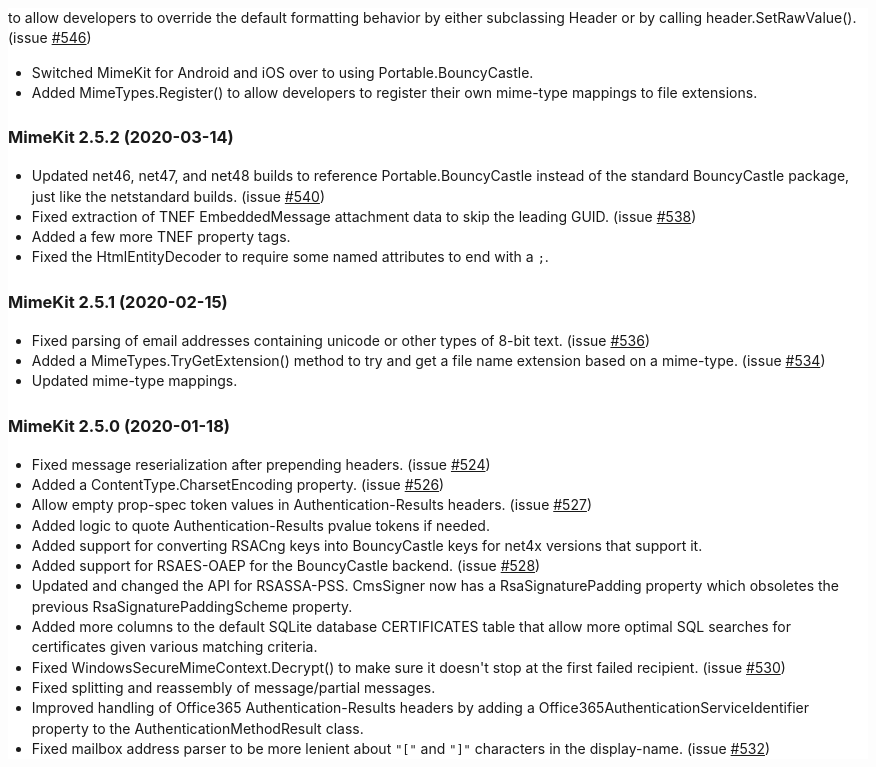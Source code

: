   to allow developers to override the default formatting behavior by either subclassing
  Header or by calling header.SetRawValue().
  (issue [#546](https://github.com/jstedfast/MimeKit/issues/546))
* Switched MimeKit for Android and iOS over to using Portable.BouncyCastle.
* Added MimeTypes.Register() to allow developers to register their own mime-type mappings
  to file extensions.

### MimeKit 2.5.2 (2020-03-14)

* Updated net46, net47, and net48 builds to reference Portable.BouncyCastle instead of
  the standard BouncyCastle package, just like the netstandard builds.
  (issue [#540](https://github.com/jstedfast/MimeKit/issues/540))
* Fixed extraction of TNEF EmbeddedMessage attachment data to skip the leading GUID.
  (issue [#538](https://github.com/jstedfast/MimeKit/issues/538))
* Added a few more TNEF property tags.
* Fixed the HtmlEntityDecoder to require some named attributes to end with a `;`.

### MimeKit 2.5.1 (2020-02-15)

* Fixed parsing of email addresses containing unicode or other types of 8-bit text.
  (issue [#536](https://github.com/jstedfast/MimeKit/issues/536))
* Added a MimeTypes.TryGetExtension() method to try and get a file name extension
  based on a mime-type.
  (issue [#534](https://github.com/jstedfast/MimeKit/issues/534))
* Updated mime-type mappings.

### MimeKit 2.5.0 (2020-01-18)

* Fixed message reserialization after prepending headers.
  (issue [#524](https://github.com/jstedfast/MimeKit/issues/524))
* Added a ContentType.CharsetEncoding property.
  (issue [#526](https://github.com/jstedfast/MimeKit/issues/526))
* Allow empty prop-spec token values in Authentication-Results headers.
  (issue [#527](https://github.com/jstedfast/MimeKit/issues/527))
* Added logic to quote Authentication-Results pvalue tokens if needed.
* Added support for converting RSACng keys into BouncyCastle keys for
  net4x versions that support it.
* Added support for RSAES-OAEP for the BouncyCastle backend.
  (issue [#528](https://github.com/jstedfast/MimeKit/issues/528))
* Updated and changed the API for RSASSA-PSS. CmsSigner now has a
  RsaSignaturePadding property which obsoletes the previous
  RsaSignaturePaddingScheme property.
* Added more columns to the default SQLite database CERTIFICATES table
  that allow more optimal SQL searches for certificates given various
  matching criteria.
* Fixed WindowsSecureMimeContext.Decrypt() to make sure it doesn't stop
  at the first failed recipient.
  (issue [#530](https://github.com/jstedfast/MimeKit/issues/530))
* Fixed splitting and reassembly of message/partial messages.
* Improved handling of Office365 Authentication-Results headers by adding
  a Office365AuthenticationServiceIdentifier property to the
  AuthenticationMethodResult class.
* Fixed mailbox address parser to be more lenient about `"["` and `"]"`
  characters in the display-name.
  (issue [#532](https://github.com/jstedfast/MimeKit/issues/532))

○ ○ ○ ○ ○ ○ ○

> _Try it_: Set down, please, the lines from the line holding "TNEF property tags." through the final line of the data, exactly and with nothing added.

> _Solution_:
* Added a few more TNEF property tags.
* Fixed the HtmlEntityDecoder to require some named attributes to end with a `;`.

### MimeKit 2.5.1 (2020-02-15)

* Fixed parsing of email addresses containing unicode or other types of 8-bit text.
  (issue [#536](https://github.com/jstedfast/MimeKit/issues/536))
* Added a MimeTypes.TryGetExtension() method to try and get a file name extension
  based on a mime-type.
  (issue [#534](https://github.com/jstedfast/MimeKit/issues/534))
* Updated mime-type mappings.

### MimeKit 2.5.0 (2020-01-18)

* Fixed message reserialization after prepending headers.
  (issue [#524](https://github.com/jstedfast/MimeKit/issues/524))
* Added a ContentType.CharsetEncoding property.
  (issue [#526](https://github.com/jstedfast/MimeKit/issues/526))
* Allow empty prop-spec token values in Authentication-Results headers.
  (issue [#527](https://github.com/jstedfast/MimeKit/issues/527))
* Added logic to quote Authentication-Results pvalue tokens if needed.
* Added support for converting RSACng keys into BouncyCastle keys for
  net4x versions that support it.
* Added support for RSAES-OAEP for the BouncyCastle backend.
  (issue [#528](https://github.com/jstedfast/MimeKit/issues/528))
* Updated and changed the API for RSASSA-PSS. CmsSigner now has a
  RsaSignaturePadding property which obsoletes the previous
  RsaSignaturePaddingScheme property.
* Added more columns to the default SQLite database CERTIFICATES table
  that allow more optimal SQL searches for certificates given various
  matching criteria.
* Fixed WindowsSecureMimeContext.Decrypt() to make sure it doesn't stop
  at the first failed recipient.
  (issue [#530](https://github.com/jstedfast/MimeKit/issues/530))
* Fixed splitting and reassembly of message/partial messages.
* Improved handling of Office365 Authentication-Results headers by adding
  a Office365AuthenticationServiceIdentifier property to the
  AuthenticationMethodResult class.
* Fixed mailbox address parser to be more lenient about `"["` and `"]"`
  characters in the display-name.
  (issue [#532](https://github.com/jstedfast/MimeKit/issues/532))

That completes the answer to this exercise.